Har’el, who juggled numerous roles as the film’s director, producer, cinematographer, and co-editor, will be answering questions via Skype following the screening at Excentris on Jan. 26. For now, we are pleased to present a few excerpts from an interview with her.

How did you find Bombay Beach?
Alma Har’el: I was working on a music video for Beirut (Zach Condon) and joined the band in Coachella, hoping to grab a few shots of Zach in the desert to complement the stuff we already shot in LA. Their schedule turned out to be a lot more hectic then we all expected and the nights much longer, so I took a little trip one morning with my friend Brian Perkins, who thought I would love the Salton Sea as a location. He drove us along the shore and we ended up at Bombay Beach. The day after I took the car and drove there again by myself and then came back a third time in the evening.

I was pretty much hooked right away. It reminded me of a place I lived in for a few years when I was in Israel called Mitpe Ramon. A place that makes me feel like civilization is gone or only now beginning again after some horrible ending. On that evening I met Mike Jr. and Benny Parrish on the beach, and asked them to be in the music video. We shot through sunset and I returned the day after to shoot in their house. Mike Jr. was playing Zach when he was a young boy in what ended up being the music video for the song “Concubine”.

I already started to think about doing the movie right then and there and asked them if they would want to do it. They were my real partners through this whole thing, and it all started from that immediate connection when we did the music video. Then started a long process of trying to make it happen with outside financing that pretty much failed and led to me just shooting the whole movie alone over the course of a year.

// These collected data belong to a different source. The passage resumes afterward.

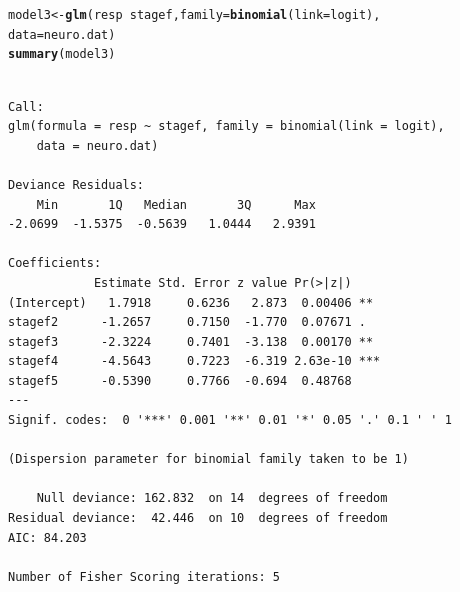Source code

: \documentclass[oneside]{book}\usepackage[]{graphicx}\usepackage[svgnames]{xcolor}
\makeatletter
\newcommand{\hlopt}[1]{\textcolor[rgb]{0,0,0}{#1}}%
\newcommand{\hlstd}[1]{\textcolor[rgb]{0.345,0.345,0.345}{#1}}%
\newcommand{\hlkwb}[1]{\textcolor[rgb]{0.69,0.353,0.396}{#1}}%
\newcommand{\hlkwc}[1]{\textcolor[rgb]{0.333,0.667,0.333}{#1}}%
\newcommand{\hlkwd}[1]{\textcolor[rgb]{0.737,0.353,0.396}{\textbf{#1}}}%
\newenvironment{kframe}{%
 \def\at@end@of@kframe{}%
 \ifinner\ifhmode%
  \def\at@end@of@kframe{\end{minipage}}%
  \begin{minipage}{\columnwidth}%
 \fi\fi%
 \def\FrameCommand##1{\hskip\@totalleftmargin \hskip-\fboxsep
 \colorbox{shadecolor}{##1}\hskip-\fboxsep
     \hskip-\linewidth \hskip-\@totalleftmargin \hskip\columnwidth}%
 \MakeFramed {\advance\hsize-\width
   \@totalleftmargin\z@ \linewidth\hsize
   \@setminipage}}%
 {\par\unskip\endMakeFramed%
 \at@end@of@kframe}
\newenvironment{knitrout}{}{} %
\makeatother
\begin{document}
\begin{knitrout}
\color{fgcolor}\begin{kframe}
\begin{alltt}
\hlstd{model3} \hlkwb{<-} \hlkwd{glm}\hlstd{(resp} \hlopt{~} \hlstd{stagef,} \hlkwc{family} \hlstd{=} \hlkwd{binomial}\hlstd{(}\hlkwc{link} \hlstd{= logit),}
  \hlkwc{data} \hlstd{= neuro.dat)}
\hlkwd{summary}\hlstd{(model3)}
\end{alltt}
\begin{verbatim}

Call:
glm(formula = resp ~ stagef, family = binomial(link = logit), 
    data = neuro.dat)

Deviance Residuals: 
    Min       1Q   Median       3Q      Max  
-2.0699  -1.5375  -0.5639   1.0444   2.9391  

Coefficients:
            Estimate Std. Error z value Pr(>|z|)    
(Intercept)   1.7918     0.6236   2.873  0.00406 ** 
stagef2      -1.2657     0.7150  -1.770  0.07671 .  
stagef3      -2.3224     0.7401  -3.138  0.00170 ** 
stagef4      -4.5643     0.7223  -6.319 2.63e-10 ***
stagef5      -0.5390     0.7766  -0.694  0.48768    
---
Signif. codes:  0 '***' 0.001 '**' 0.01 '*' 0.05 '.' 0.1 ' ' 1

(Dispersion parameter for binomial family taken to be 1)

    Null deviance: 162.832  on 14  degrees of freedom
Residual deviance:  42.446  on 10  degrees of freedom
AIC: 84.203

Number of Fisher Scoring iterations: 5
\end{verbatim}
\end{kframe}
\end{knitrout}
\end{document}
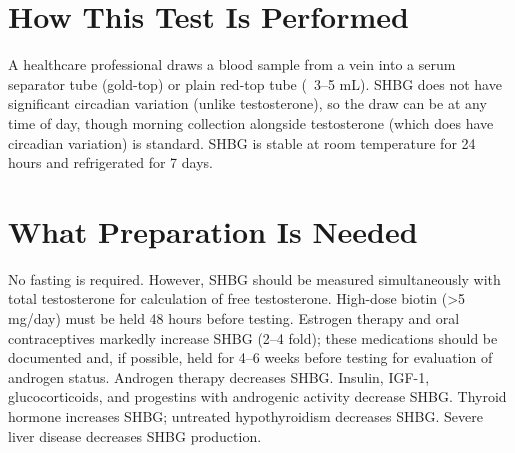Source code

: \section*{How This Test Is Performed}
A healthcare professional draws a blood sample from a vein into a serum separator tube (gold-top) or plain red-top tube (~3--5 mL). SHBG does not have significant circadian variation (unlike testosterone), so the draw can be at any time of day, though morning collection alongside testosterone (which does have circadian variation) is standard. SHBG is stable at room temperature for 24 hours and refrigerated for 7 days.

\section*{What Preparation Is Needed}
No fasting is required. However, SHBG should be measured simultaneously with total testosterone for calculation of free testosterone. High-dose biotin (>5 mg/day) must be held 48 hours before testing. Estrogen therapy and oral contraceptives markedly increase SHBG (2--4 fold); these medications should be documented and, if possible, held for 4--6 weeks before testing for evaluation of androgen status. Androgen therapy decreases SHBG. Insulin, IGF-1, glucocorticoids, and progestins with androgenic activity decrease SHBG. Thyroid hormone increases SHBG; untreated hypothyroidism decreases SHBG. Severe liver disease decreases SHBG production.

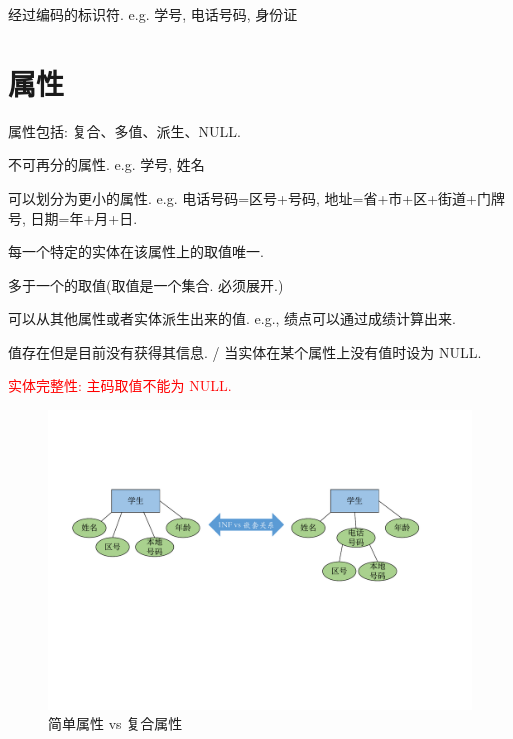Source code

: \begin{definition}[智能码]
    经过编码的标识符. e.g. 学号, 电话号码, 身份证
\end{definition}

\section{属性}

属性包括: 复合、多值、派生、NULL.

\begin{definition}[简单属性]
     不可再分的属性. e.g. 学号, 姓名
\end{definition}

\begin{definition}
    可以划分为更小的属性. e.g. 电话号码=区号+号码, 地址=省+市+区+街道+门牌号, 日期=年+月+日.
\end{definition}

\begin{definition}[单值属性]
    每一个特定的实体在该属性上的取值唯一.
\end{definition}

\begin{definition}[多值属性]
    多于一个的取值(取值是一个集合. 必须展开.)
\end{definition}

\begin{definition}
    可以从其他属性或者实体派生出来的值. e.g., 绩点可以通过成绩计算出来.
\end{definition}

\begin{definition}[NULL 属性]
    值存在但是目前没有获得其信息. / 当实体在某个属性上没有值时设为 NULL.

    \textcolor{red}{实体完整性: 主码取值不能为 NULL.}
\end{definition}

\begin{figure}[H]
    \centering
    \includegraphics[width=.8\textwidth]{figure/多值.pdf}
    \caption{简单属性 vs 复合属性}
\end{figure}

As a non-American filming this desiccation of the American dream, what can you say about your perspective?
AH: I find Bombay Beach to be both tragic and beautiful in surreal ways that are hard to capture and that’s why I found it captivating. It’s really a place out of sight but photographers drive a long way there every evening to take photos of the majestic sunsets and the decaying signs. They have no clue who lives there and the people that live there have no clue as to why these photographers are taking photos of this place which they are stuck in.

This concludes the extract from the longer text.